Exercise:
For the word "bail", return each line of the data in which it occurs.

Study material:
-.-.-

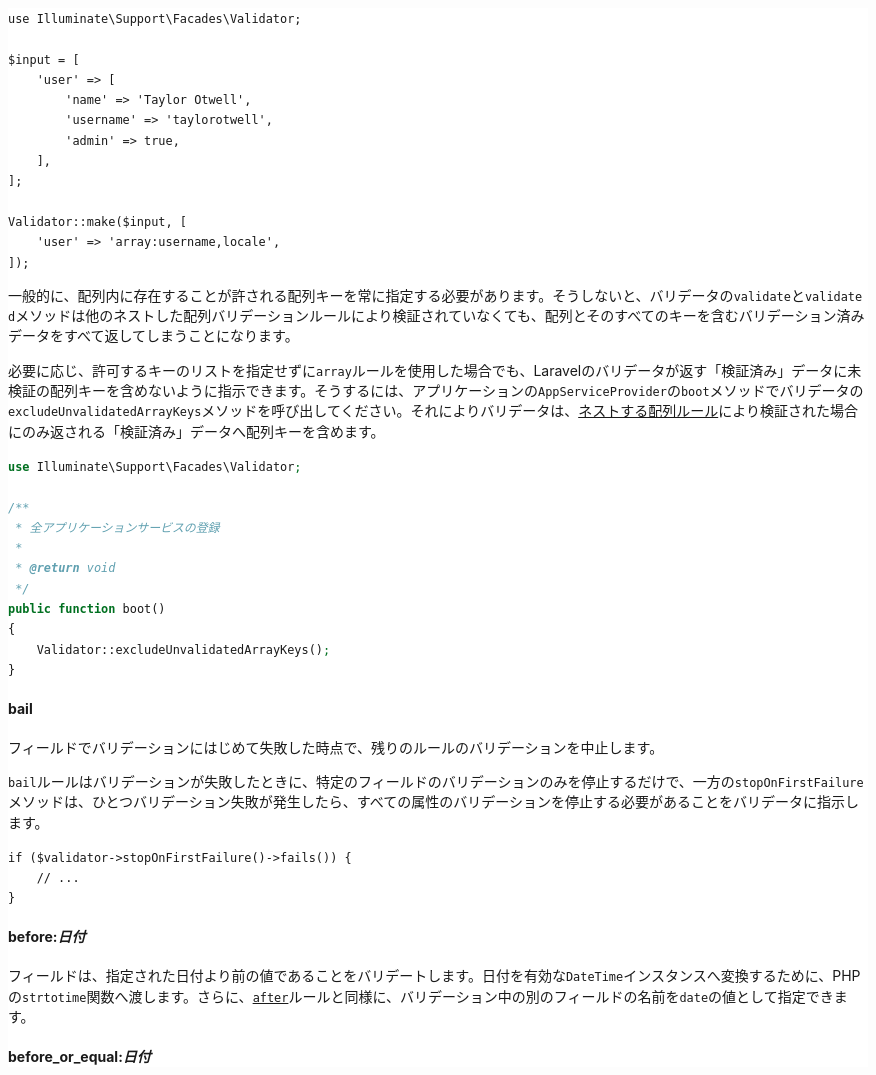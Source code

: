     use Illuminate\Support\Facades\Validator;

    $input = [
        'user' => [
            'name' => 'Taylor Otwell',
            'username' => 'taylorotwell',
            'admin' => true,
        ],
    ];

    Validator::make($input, [
        'user' => 'array:username,locale',
    ]);

一般的に、配列内に存在することが許される配列キーを常に指定する必要があります。そうしないと、バリデータの`validate`と`validated`メソッドは他のネストした配列バリデーションルールにより検証されていなくても、配列とそのすべてのキーを含むバリデーション済みデータをすべて返してしまうことになります。

必要に応じ、許可するキーのリストを指定せずに`array`ルールを使用した場合でも、Laravelのバリデータが返す「検証済み」データに未検証の配列キーを含めないように指示できます。そうするには、アプリケーションの`AppServiceProvider`の`boot`メソッドでバリデータの`excludeUnvalidatedArrayKeys`メソッドを呼び出してください。それによりバリデータは、[ネストする配列ルール](#validating-arrays)により検証された場合にのみ返される「検証済み」データへ配列キーを含めます。

```php
use Illuminate\Support\Facades\Validator;

/**
 * 全アプリケーションサービスの登録
 *
 * @return void
 */
public function boot()
{
    Validator::excludeUnvalidatedArrayKeys();
}
```

<a name="rule-bail"></a>
#### bail

フィールドでバリデーションにはじめて失敗した時点で、残りのルールのバリデーションを中止します。

`bail`ルールはバリデーションが失敗したときに、特定のフィールドのバリデーションのみを停止するだけで、一方の`stopOnFirstFailure`メソッドは、ひとつバリデーション失敗が発生したら、すべての属性のバリデーションを停止する必要があることをバリデータに指示します。

    if ($validator->stopOnFirstFailure()->fails()) {
        // ...
    }

<a name="rule-before"></a>
#### before:_日付_

フィールドは、指定された日付より前の値であることをバリデートします。日付を有効な`DateTime`インスタンスへ変換するために、PHPの`strtotime`関数へ渡します。さらに、[`after`](#rule-after)ルールと同様に、バリデーション中の別のフィールドの名前を`date`の値として指定できます。

<a name="rule-before-or-equal"></a>
#### before\_or\_equal:_日付_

-.-.-

Task solution:
<a name="rule-bail"></a>
#### bail
`bail`ルールはバリデーションが失敗したときに、特定のフィールドのバリデーションのみを停止するだけで、一方の`stopOnFirstFailure`メソッドは、ひとつバリデーション失敗が発生したら、すべての属性のバリデーションを停止する必要があることをバリデータに指示します。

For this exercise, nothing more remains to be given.